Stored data
=== Section Start ===
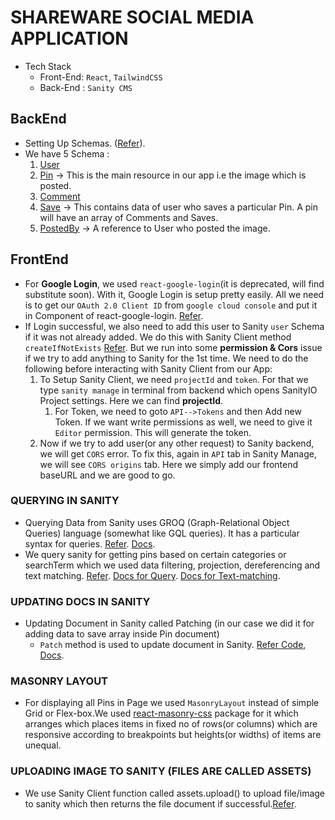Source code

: # SHAREWARE SOCIAL MEDIA APPLICATION
- Tech Stack
  - Front-End: `React`, `TailwindCSS`
  - Back-End : `Sanity CMS`

## BackEnd
- Setting Up Schemas. ([Refer](https://www.sanity.io/docs/create-a-schema-and-configure-sanity-studio)).
- We have 5 Schema :
  1. [User]("./../backend/schemas/user.js)
  2. [Pin](./backend/schemas/pin.js) -> This is the main resource in our app i.e the image which is posted.
  3. [Comment](./backend/schemas/comment.js)
  4. [Save](./backend/schemas/save.js) -> This contains data of user who saves a particular Pin. A pin will have an array of Comments and Saves.
  5. [PostedBy](./backend/schemas/postedBy.js) -> A reference to User who posted the image.


## FrontEnd
- For **Google Login**, we used `react-google-login`(it is deprecated, will find substitute soon). With it, Google Login is setup pretty easily. All we need is to get our `OAuth 2.0 Client ID` from `google cloud console` and put it in Component of react-google-login. [Refer](frontend/src/pages/login.jsx#L43).
- If Login successful, we also need to add this user to Sanity `user` Schema if it was not already added. We do this with Sanity Client method `createIfNotExists` [Refer](frontend/src/pages/login.jsx#L20). But we run into some **permission & Cors** issue if we try to add anything to Sanity for the 1st time. We need to do the following before interacting with Sanity Client from our App:
    1.  To Setup Sanity Client, we need `projectId` and `token`. For that we type `sanity manage` in terminal from backend which opens SanityIO Project settings. Here we can find **projectId**.
        1.  For Token, we need to goto `API-->Tokens` and then Add new Token. If we want write permissions as well, we need to give it `Editor` permission. This will generate the token.
    2.  Now if we try to add user(or any other request) to Sanity backend, we will get `CORS` error. To fix this, again in `API` tab in Sanity Manage, we will see `CORS origins` tab. Here we simply add our frontend baseURL and we are good to go.

### QUERYING IN SANITY 
- Querying Data from Sanity uses  GROQ (Graph-Relational Object Queries) language (somewhat like GQL queries). It has a particular syntax for queries. [Refer](./frontend/src/queries/userQueries.js). [Docs](https://www.sanity.io/docs/js-client).
- We query sanity for getting pins based on certain categories or searchTerm which we used data filtering, projection, dereferencing and text matching. [Refer](./frontend/src/queries/pinQueries.js). [Docs for Query](https://www.sanity.io/docs/how-queries-work). [Docs for Text-matching](https://www.sanity.io/docs/query-cheat-sheet#170b92d4caa2).

### UPDATING DOCS IN SANITY 
- Updating Document in Sanity called Patching (in our case we did it for adding data to save array inside Pin document)
  - `Patch` method is used to update document in Sanity. [Refer Code](/frontend/src/components/Pin.jsx#L24), [Docs](https://www.sanity.io/docs/js-client#patch-update-a-document).
  
### MASONRY LAYOUT
- For displaying all Pins in Page we used `MasonryLayout` instead of simple Grid or Flex-box.We used [react-masonry-css](https://github.com/paulcollett/react-masonry-css) package for it which arranges which places items in fixed no of rows(or columns) which are responsive according to breakpoints but heights(or widths) of items are unequal.

  
### UPLOADING IMAGE TO SANITY (FILES ARE CALLED ASSETS)
- We use Sanity Client function called assets.upload() to upload file/image to sanity which then returns the file document if successful.[Refer](frontend/src/pages/createPin.jsx#L29).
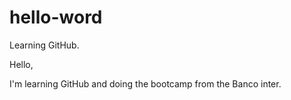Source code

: # hello-word
Learning GitHub.

Hello,

I'm learning GitHub and doing the bootcamp from the Banco inter.
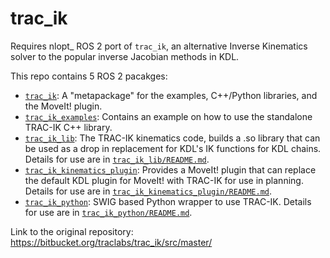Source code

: # trac_ik
Requires nlopt_
ROS 2 port of `trac_ik`, an alternative Inverse Kinematics solver to the popular inverse Jacobian methods in KDL.

This repo contains 5 ROS 2 pacakges:
- [`trac_ik`](https://github.com/aprotyas/trac_ik/tree/ros2/trac_ik): A "metapackage" for the examples, C++/Python libraries, and the MoveIt! plugin.
- [`trac_ik_examples`](https://github.com/aprotyas/trac_ik/tree/ros2/trac_ik_examples): Contains an example on how to use the standalone TRAC-IK C++ library.
- [`trac_ik_lib`](https://github.com/aprotyas/trac_ik/tree/ros2/trac_ik_lib): The TRAC-IK kinematics code, builds a .so library that can be used as a drop in replacement for KDL's IK functions for KDL chains.
Details for use are in [`trac_ik_lib/README.md`](https://github.com/aprotyas/trac_ik/tree/ros2/trac_ik_lib/README.md).
- [`trac_ik_kinematics_plugin`](https://github.com/aprotyas/trac_ik/tree/ros2/trac_ik_kinematics_plugin): Provides a MoveIt! plugin that can replace the default KDL plugin for MoveIt! with TRAC-IK for use in planning.
Details for use are in [`trac_ik_kinematics_plugin/README.md`](https://github.com/aprotyas/trac_ik/tree/ros2/trac_ik_kinematics_plugin/README.md).
- [`trac_ik_python`](https://github.com/aprotyas/trac_ik/tree/ros2/trac_ik_python): SWIG based Python wrapper to use TRAC-IK.
Details for use are in [`trac_ik_python/README.md`](https://github.com/aprotyas/trac_ik/tree/ros2/trac_ik_python/README.md).

Link to the original repository: https://bitbucket.org/traclabs/trac_ik/src/master/
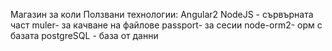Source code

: Магазин за коли
Ползвани технологии:
Angular2
NodeJS - сървърната част
muler- за качване на файлове
passport- за сесии
node-orm2- орм с базата
postgreSQL - база от данни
=== Section End ===
### REQUIRED ACTION
Of all the entries above, repeat only the lines from the line that has "the MoveIt! plugin." to the line that has "TRAC-IK C++ library.", both lines included, exactly.

### WRITTEN SOLUTION
- [`trac_ik`](https://github.com/aprotyas/trac_ik/tree/ros2/trac_ik): A "metapackage" for the examples, C++/Python libraries, and the MoveIt! plugin.
- [`trac_ik_examples`](https://github.com/aprotyas/trac_ik/tree/ros2/trac_ik_examples): Contains an example on how to use the standalone TRAC-IK C++ library.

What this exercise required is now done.